Franklin P. NOHEART, Plaintiff-Appellant,
Christine A. FOMIN, Daniel J. Berschauer, Thurston County,
United States Court of Appeals, Ninth Circuit.
Submitted July 23, 1991.*
Decided July 26, 1991.
Before PREGERSON, D.W. NELSON and REINHARDT, Circuit Judges.
Franklin P. Noheart appeals pro se the district court's summary judgment in favor of defendants Daniel J. Berschauer and Thurston County and dismissal without prejudice of defendant Christine A. Fomin under Rule 4(j) in Noheart's 42 U.S.C. Sec. 1983 action for damages. We review the district court's grant of summary judgment de novo, Kruso v. International Tel. & Tel. Corp., 872 F.2d 1416, 1421 (9th Cir.1989), cert. denied, 110 S.Ct. 3217 (1990), and review a dismissal under Rule 4(j) for an abuse of discretion, Townsel v. County of Contra Costa, 820 F.2d 319, 320 (9th Cir.1987). We affirm.

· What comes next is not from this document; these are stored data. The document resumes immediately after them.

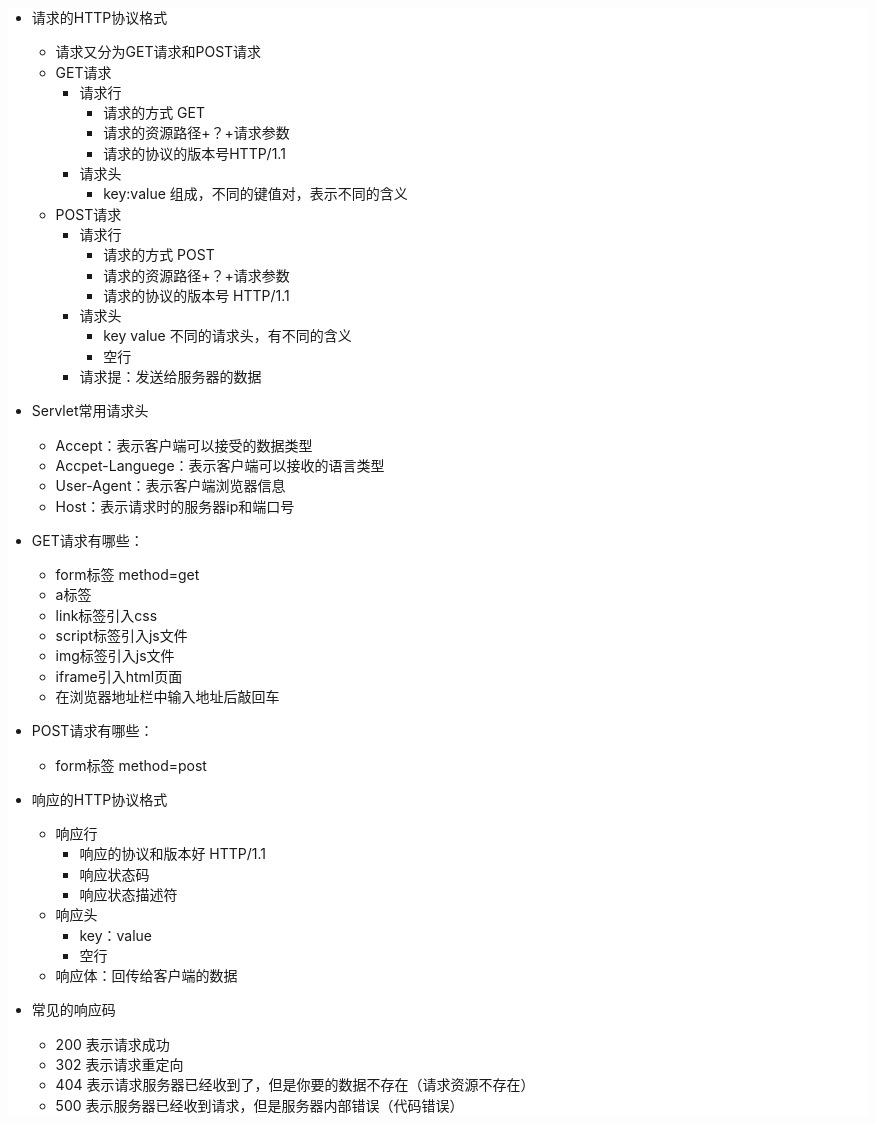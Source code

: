 * 请求的HTTP协议格式

  * 请求又分为GET请求和POST请求
  * GET请求
    * 请求行
      * 请求的方式	GET
      * 请求的资源路径+？+请求参数
      * 请求的协议的版本号HTTP/1.1
    * 请求头
      * key:value	组成，不同的键值对，表示不同的含义
  * POST请求
    * 请求行
      * 请求的方式	POST
      * 请求的资源路径+？+请求参数
      * 请求的协议的版本号		HTTP/1.1
    * 请求头
      * key value	不同的请求头，有不同的含义
      * 空行
    * 请求提：发送给服务器的数据

* Servlet常用请求头

  * Accept：表示客户端可以接受的数据类型
  * Accpet-Languege：表示客户端可以接收的语言类型
  * User-Agent：表示客户端浏览器信息
  * Host：表示请求时的服务器ip和端口号

* GET请求有哪些：

  * form标签 method=get
  * a标签
  * link标签引入css
  * script标签引入js文件
  * img标签引入js文件
  * iframe引入html页面
  * 在浏览器地址栏中输入地址后敲回车

* POST请求有哪些：

  * form标签 method=post

* 响应的HTTP协议格式

  * 响应行
    * 响应的协议和版本好	HTTP/1.1
    * 响应状态码
    * 响应状态描述符
  * 响应头
    * key：value
    * 空行
  * 响应体：回传给客户端的数据	

* 常见的响应码

  * 200	表示请求成功
  * 302	表示请求重定向
  * 404	表示请求服务器已经收到了，但是你要的数据不存在（请求资源不存在）
  * 500	表示服务器已经收到请求，但是服务器内部错误（代码错误）
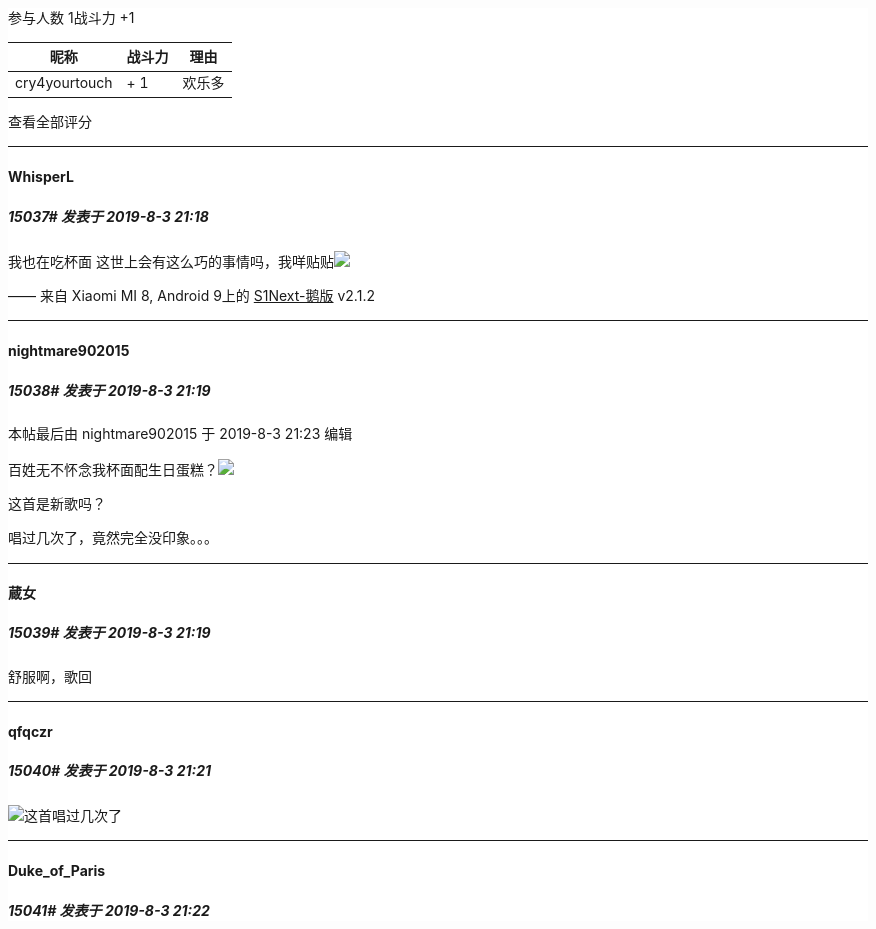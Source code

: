  参与人数 1战斗力 +1

|昵称|战斗力|理由|
|----|---|---|
| cry4yourtouch| + 1|欢乐多|


查看全部评分


*****

####  WhisperL  
##### 15037#       发表于 2019-8-3 21:18


我也在吃杯面
这世上会有这么巧的事情吗，我咩贴贴<img src="https://static.saraba1st.com/image/smiley/face2017/162.png" referrerpolicy="no-referrer">

—— 来自 Xiaomi MI 8, Android 9上的 [S1Next-鹅版](https://github.com/ykrank/S1-Next/releases) v2.1.2


*****

####  nightmare902015  
##### 15038#       发表于 2019-8-3 21:19


 本帖最后由 nightmare902015 于 2019-8-3 21:23 编辑 

百姓无不怀念我杯面配生日蛋糕？<img src="https://static.saraba1st.com/image/smiley/face2017/018.png" referrerpolicy="no-referrer">

这首是新歌吗？


唱过几次了，竟然完全没印象。。。


*****

####  蔵女  
##### 15039#       发表于 2019-8-3 21:19


舒服啊，歌回


*****

####  qfqczr  
##### 15040#       发表于 2019-8-3 21:21


<img src="https://static.saraba1st.com/image/smiley/face2017/018.png" referrerpolicy="no-referrer">这首唱过几次了


*****

####  Duke_of_Paris  
##### 15041#       发表于 2019-8-3 21:22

In his complaint, Noheart alleged that Judge Berschauer deprived him of his civil liberties by refusing to enter a default judgment in his divorce case. The district court properly granted summary judgment in favor of Berschauer, who is absolutely immune from section 1983 liability for his judicial acts involving rulings in a state divorce proceeding. See Ashelman v. Pope, 793 F.2d 1072, 1076 (9th Cir.1986) (en banc); see also Wash. Const. art. IV, Sec. 6 (superior court has original jurisdiction in divorce proceedings); Wash.Rev.Code Sec. 2.08.010 (same).

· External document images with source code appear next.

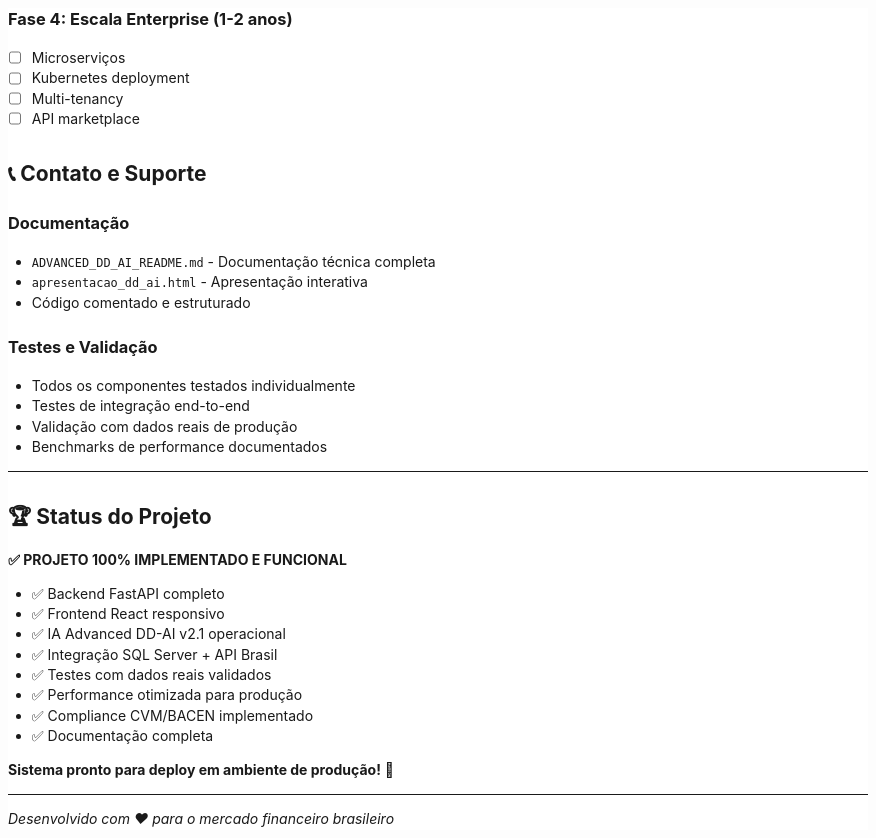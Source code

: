### Fase 4: Escala Enterprise (1-2 anos)
- [ ] Microserviços
- [ ] Kubernetes deployment
- [ ] Multi-tenancy
- [ ] API marketplace

## 📞 Contato e Suporte

### Documentação
- `ADVANCED_DD_AI_README.md` - Documentação técnica completa
- `apresentacao_dd_ai.html` - Apresentação interativa
- Código comentado e estruturado

### Testes e Validação
- Todos os componentes testados individualmente
- Testes de integração end-to-end
- Validação com dados reais de produção
- Benchmarks de performance documentados

---

## 🏆 Status do Projeto

**✅ PROJETO 100% IMPLEMENTADO E FUNCIONAL**

- ✅ Backend FastAPI completo
- ✅ Frontend React responsivo
- ✅ IA Advanced DD-AI v2.1 operacional
- ✅ Integração SQL Server + API Brasil
- ✅ Testes com dados reais validados
- ✅ Performance otimizada para produção
- ✅ Compliance CVM/BACEN implementado
- ✅ Documentação completa

**Sistema pronto para deploy em ambiente de produção!** 🚀

---

*Desenvolvido com ❤️ para o mercado financeiro brasileiro*

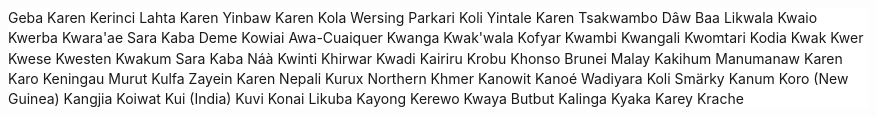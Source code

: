 Geba Karen
Kerinci
Lahta Karen
Yinbaw Karen
Kola
Wersing
Parkari Koli
Yintale Karen
Tsakwambo
Dâw
Baa
Likwala
Kwaio
Kwerba
Kwara'ae
Sara Kaba Deme
Kowiai
Awa-Cuaiquer
Kwanga
Kwak'wala
Kofyar
Kwambi
Kwangali
Kwomtari
Kodia
Kwak
Kwer
Kwese
Kwesten
Kwakum
Sara Kaba Náà
Kwinti
Khirwar
Kwadi
Kairiru
Krobu
Khonso
Brunei Malay
Kakihum
Manumanaw Karen
Karo
Keningau Murut
Kulfa
Zayein Karen
Nepali Kurux
Northern Khmer
Kanowit
Kanoé
Wadiyara Koli
Smärky Kanum
Koro (New Guinea)
Kangjia
Koiwat
Kui (India)
Kuvi
Konai
Likuba
Kayong
Kerewo
Kwaya
Butbut Kalinga
Kyaka
Karey
Krache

Noheart also alleged in his complaint that Thurston County was liable for the alleged omissions by Judge Berschauer because Judge Berschauer was elected by county residents and therefore is a county employee. The district court properly granted summary judgment in favor of Thurston County on this claim. See generally Monell v. Department of Social Servs., 436 U.S. 658 (1978).
Finally, the district court properly dismissed Noheart's complaint without prejudice as to defendant Fomin for failure to timely effect service within 120 days as required by Fed.R.Civ.P. 4(j). Noheart, who is proceeding in forma pauperis, attempted to serve Fomin with the assistance of a United States Marshal in accordance with Rule 4(c)(2)(B)(i). An incarcerated pro se plaintiff proceeding in forma pauperis is entitled to rely on the Marshal for service of the summons and complaint after having provided the necessary information to help effectuate service. Puett v. Blandford, 912 F.2d 270, 275 (9th Cir.1990). Here, however, Noheart was unable to obtain Fomin's correct address, and the Marshal was unable serve Fomin. Moreover, as the district court noted, Noheart will not be prejudiced by the dismissal of Fomin without prejudice because Washington's tolling statute suspends the limitations period for actions accruing after a plaintiff's incarceration. See Wash.Rev.Code Sec. 4.16.190. Accordingly, the district court properly dismissed Fomin without prejudice.